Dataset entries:

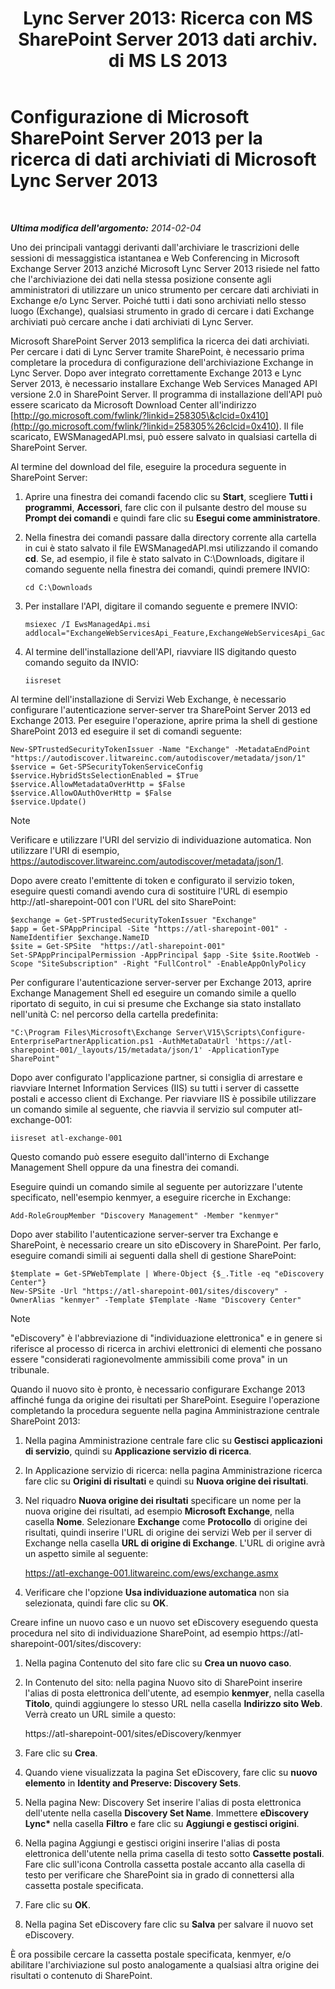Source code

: ﻿---
title: "Lync Server 2013: Ricerca con MS SharePoint Server 2013 dati archiv. di MS LS 2013"
TOCTitle: "Lync Server 2013: Ricerca con MS SharePoint Server 2013 dati archiv. di MS LS 2013"
ms:assetid: 17f49365-8778-4962-a41b-f96faf6902f1
ms:mtpsurl: https://technet.microsoft.com/it-it/library/JJ687978(v=OCS.15)
ms:contentKeyID: 49887458
ms.date: 08/24/2015
mtps_version: v=OCS.15
ms.translationtype: HT
---

# Configurazione di Microsoft SharePoint Server 2013 per la ricerca di dati archiviati di Microsoft Lync Server 2013

 

_**Ultima modifica dell'argomento:** 2014-02-04_

Uno dei principali vantaggi derivanti dall'archiviare le trascrizioni delle sessioni di messaggistica istantanea e Web Conferencing in Microsoft Exchange Server 2013 anziché Microsoft Lync Server 2013 risiede nel fatto che l'archiviazione dei dati nella stessa posizione consente agli amministratori di utilizzare un unico strumento per cercare dati archiviati in Exchange e/o Lync Server. Poiché tutti i dati sono archiviati nello stesso luogo (Exchange), qualsiasi strumento in grado di cercare i dati Exchange archiviati può cercare anche i dati archiviati di Lync Server.

Microsoft SharePoint Server 2013 semplifica la ricerca dei dati archiviati. Per cercare i dati di Lync Server tramite SharePoint, è necessario prima completare la procedura di configurazione dell'archiviazione Exchange in Lync Server. Dopo aver integrato correttamente Exchange 2013 e Lync Server 2013, è necessario installare Exchange Web Services Managed API versione 2.0 in SharePoint Server. Il programma di installazione dell'API può essere scaricato da Microsoft Download Center all'indirizzo [http://go.microsoft.com/fwlink/?linkid=258305\&clcid=0x410](http://go.microsoft.com/fwlink/?linkid=258305%26clcid=0x410). Il file scaricato, EWSManagedAPI.msi, può essere salvato in qualsiasi cartella di SharePoint Server.

Al termine del download del file, eseguire la procedura seguente in SharePoint Server:

1.  Aprire una finestra dei comandi facendo clic su **Start**, scegliere **Tutti i programmi**, **Accessori**, fare clic con il pulsante destro del mouse su **Prompt dei comandi** e quindi fare clic su **Esegui come amministratore**.

2.  Nella finestra dei comandi passare dalla directory corrente alla cartella in cui è stato salvato il file EWSManagedAPI.msi utilizzando il comando **cd**. Se, ad esempio, il file è stato salvato in C:\\Downloads, digitare il comando seguente nella finestra dei comandi, quindi premere INVIO:
    
        cd C:\Downloads

3.  Per installare l'API, digitare il comando seguente e premere INVIO:
    
        msiexec /I EwsManagedApi.msi addlocal="ExchangeWebServicesApi_Feature,ExchangeWebServicesApi_Gac"

4.  Al termine dell'installazione dell'API, riavviare IIS digitando questo comando seguito da INVIO:
    
        iisreset

Al termine dell'installazione di Servizi Web Exchange, è necessario configurare l'autenticazione server-server tra SharePoint Server 2013 ed Exchange 2013. Per eseguire l'operazione, aprire prima la shell di gestione SharePoint 2013 ed eseguire il set di comandi seguente:

    New-SPTrustedSecurityTokenIssuer -Name "Exchange" -MetadataEndPoint "https://autodiscover.litwareinc.com/autodiscover/metadata/json/1"
    $service = Get-SPSecurityTokenServiceConfig
    $service.HybridStsSelectionEnabled = $True
    $service.AllowMetadataOverHttp = $False
    $service.AllowOAuthOverHttp = $False
    $service.Update()


> [!NOTE]
> Verificare e utilizzare l'URI del servizio di individuazione automatica. Non utilizzare l'URI di esempio, https://autodiscover.litwareinc.com/autodiscover/metadata/json/1.



Dopo avere creato l'emittente di token e configurato il servizio token, eseguire questi comandi avendo cura di sostituire l'URL di esempio http://atl-sharepoint-001 con l'URL del sito SharePoint:

    $exchange = Get-SPTrustedSecurityTokenIssuer "Exchange"
    $app = Get-SPAppPrincipal -Site "https://atl-sharepoint-001" -NameIdentifier $exchange.NameID
    $site = Get-SPSite  "https://atl-sharepoint-001"
    Set-SPAppPrincipalPermission -AppPrincipal $app -Site $site.RootWeb -Scope "SiteSubscription" -Right "FullControl" -EnableAppOnlyPolicy

Per configurare l'autenticazione server-server per Exchange 2013, aprire Exchange Management Shell ed eseguire un comando simile a quello riportato di seguito, in cui si presume che Exchange sia stato installato nell'unità C: nel percorso della cartella predefinita:

    "C:\Program Files\Microsoft\Exchange Server\V15\Scripts\Configure-EnterprisePartnerApplication.ps1 -AuthMetaDataUrl 'https://atl-sharepoint-001/_layouts/15/metadata/json/1' -ApplicationType SharePoint"

Dopo aver configurato l'applicazione partner, si consiglia di arrestare e riavviare Internet Information Services (IIS) su tutti i server di cassette postali e accesso client di Exchange. Per riavviare IIS è possibile utilizzare un comando simile al seguente, che riavvia il servizio sul computer atl-exchange-001:

    iisreset atl-exchange-001

Questo comando può essere eseguito dall'interno di Exchange Management Shell oppure da una finestra dei comandi.

Eseguire quindi un comando simile al seguente per autorizzare l'utente specificato, nell'esempio kenmyer, a eseguire ricerche in Exchange:

    Add-RoleGroupMember "Discovery Management" -Member "kenmyer"

Dopo aver stabilito l'autenticazione server-server tra Exchange e SharePoint, è necessario creare un sito eDiscovery in SharePoint. Per farlo, eseguire comandi simili ai seguenti dalla shell di gestione SharePoint:

    $template = Get-SPWebTemplate | Where-Object {$_.Title -eq "eDiscovery Center"}
    New-SPSite -Url "https://atl-sharepoint-001/sites/discovery" -OwnerAlias "kenmyer" -Template $Template -Name "Discovery Center"


> [!NOTE]
> "eDiscovery" è l'abbreviazione di "individuazione elettronica" e in genere si riferisce al processo di ricerca in archivi elettronici di elementi che possano essere "considerati ragionevolmente ammissibili come prova" in un tribunale.



Quando il nuovo sito è pronto, è necessario configurare Exchange 2013 affinché funga da origine dei risultati per SharePoint. Eseguire l'operazione completando la procedura seguente nella pagina Amministrazione centrale SharePoint 2013:

1.  Nella pagina Amministrazione centrale fare clic su **Gestisci applicazioni di servizio**, quindi su **Applicazione servizio di ricerca**.

2.  In Applicazione servizio di ricerca: nella pagina Amministrazione ricerca fare clic su **Origini di risultati** e quindi su **Nuova origine dei risultati**.

3.  Nel riquadro **Nuova origine dei risultati** specificare un nome per la nuova origine dei risultati, ad esempio **Microsoft Exchange**, nella casella **Nome**. Selezionare **Exchange** come **Protocollo** di origine dei risultati, quindi inserire l'URL di origine dei servizi Web per il server di Exchange nella casella **URL di origine di Exchange**. L'URL di origine avrà un aspetto simile al seguente:
    
    https://atl-exchange-001.litwareinc.com/ews/exchange.asmx

4.  Verificare che l'opzione **Usa individuazione automatica** non sia selezionata, quindi fare clic su **OK**.

Creare infine un nuovo caso e un nuovo set eDiscovery eseguendo questa procedura nel sito di individuazione SharePoint, ad esempio https://atl-sharepoint-001/sites/discovery:

1.  Nella pagina Contenuto del sito fare clic su **Crea un nuovo caso**.

2.  In Contenuto del sito: nella pagina Nuovo sito di SharePoint inserire l'alias di posta elettronica dell'utente, ad esempio **kenmyer**, nella casella **Titolo**, quindi aggiungere lo stesso URL nella casella **Indirizzo sito Web**. Verrà creato un URL simile a questo:
    
    https://atl-sharepoint-001/sites/eDiscovery/kenmyer

3.  Fare clic su **Crea**.

4.  Quando viene visualizzata la pagina Set eDiscovery, fare clic su **nuovo elemento** in **Identity and Preserve: Discovery Sets**.

5.  Nella pagina New: Discovery Set inserire l'alias di posta elettronica dell'utente nella casella **Discovery Set Name**. Immettere **eDiscovery Lync\*** nella casella **Filtro** e fare clic su **Aggiungi e gestisci origini**.

6.  Nella pagina Aggiungi e gestisci origini inserire l'alias di posta elettronica dell'utente nella prima casella di testo sotto **Cassette postali**. Fare clic sull'icona Controlla cassetta postale accanto alla casella di testo per verificare che SharePoint sia in grado di connettersi alla cassetta postale specificata.

7.  Fare clic su **OK**.

8.  Nella pagina Set eDiscovery fare clic su **Salva** per salvare il nuovo set eDiscovery.

È ora possibile cercare la cassetta postale specificata, kenmyer, e/o abilitare l'archiviazione sul posto analogamente a qualsiasi altra origine dei risultati o contenuto di SharePoint.

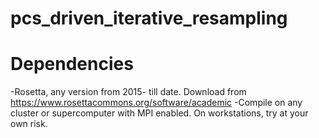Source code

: # pcs_driven_iterative_resampling

# Dependencies
-Rosetta, any version from 2015- till date. Download from https://www.rosettacommons.org/software/academic
-Compile on any cluster or supercomputer with MPI enabled. On workstations, try at your own risk.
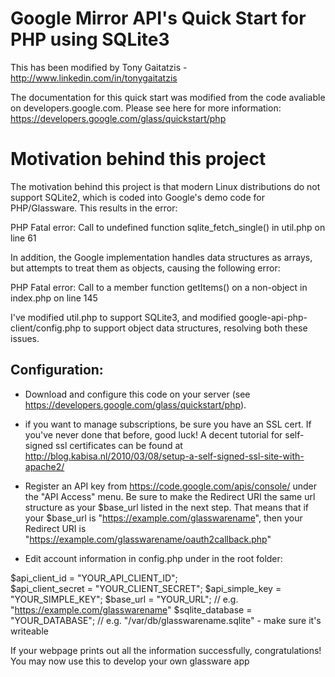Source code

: Google Mirror API's Quick Start for PHP using SQLite3
========================

This has been modified by Tony Gaitatzis - http://www.linkedin.com/in/tonygaitatzis

The documentation for this quick start was modified 
from the code avaliable on developers.google.com.
Please see here for more information:
https://developers.google.com/glass/quickstart/php


Motivation behind this project
==============================
The motivation behind this project is that modern Linux distributions do not support
SQLite2, which is coded into Google's demo code for PHP/Glassware.  This results in the error:

PHP Fatal error:  Call to undefined function sqlite_fetch_single() in util.php on line 61


In addition, the Google implementation handles data structures as arrays, but attempts to
treat them as objects, causing the following error:

PHP Fatal error:  Call to a member function getItems() on a non-object in index.php on line 145


I've modified util.php to support SQLite3, and modified google-api-php-client/config.php to support object data structures, resolving both these issues.


Configuration:
------------

- Download and configure this code on your server (see https://developers.google.com/glass/quickstart/php).

- if you want to manage subscriptions, be sure you have an SSL cert.  If you've never done that before, good luck!  A decent tutorial for self-signed ssl certificates can be found at http://blog.kabisa.nl/2010/03/08/setup-a-self-signed-ssl-site-with-apache2/

- Register an API key from https://code.google.com/apis/console/ under the "API Access" menu.  Be sure to make the Redirect URI the same url structure as your $base_url listed in the next step.  That means that if your $base_url is "https://example.com/glasswarename", then your Redirect URI is "https://example.com/glasswarename/oauth2callback.php"
  

- Edit account information in config.php under in the root folder:
   
 $api_client_id = "YOUR_API_CLIENT_ID";  
 $api_client_secret = "YOUR_CLIENT_SECRET"; 
 $api_simple_key = "YOUR_SIMPLE_KEY"; 
 $base_url = "YOUR_URL"; // e.g. "https://example.com/glasswarename" 
 $sqlite_database = "YOUR_DATABASE"; // e.g. "/var/db/glasswarename.sqlite" - make sure it's writeable
 

  If your webpage prints out all the information successfully, congratulations! You may now use this to develop your own glassware app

# Aim of the exercise:
Leaving out every picture, repeat exactly the lines of the records from the start through the line that has "# Configurazione di".

# Response:
Source code

: ﻿---
title: "Lync Server 2013: Ricerca con MS SharePoint Server 2013 dati archiv. di MS LS 2013"
TOCTitle: "Lync Server 2013: Ricerca con MS SharePoint Server 2013 dati archiv. di MS LS 2013"
ms:assetid: 17f49365-8778-4962-a41b-f96faf6902f1
ms:mtpsurl: https://technet.microsoft.com/it-it/library/JJ687978(v=OCS.15)
ms:contentKeyID: 49887458
ms.date: 08/24/2015
mtps_version: v=OCS.15
ms.translationtype: HT
---

# Configurazione di Microsoft SharePoint Server 2013 per la ricerca di dati archiviati di Microsoft Lync Server 2013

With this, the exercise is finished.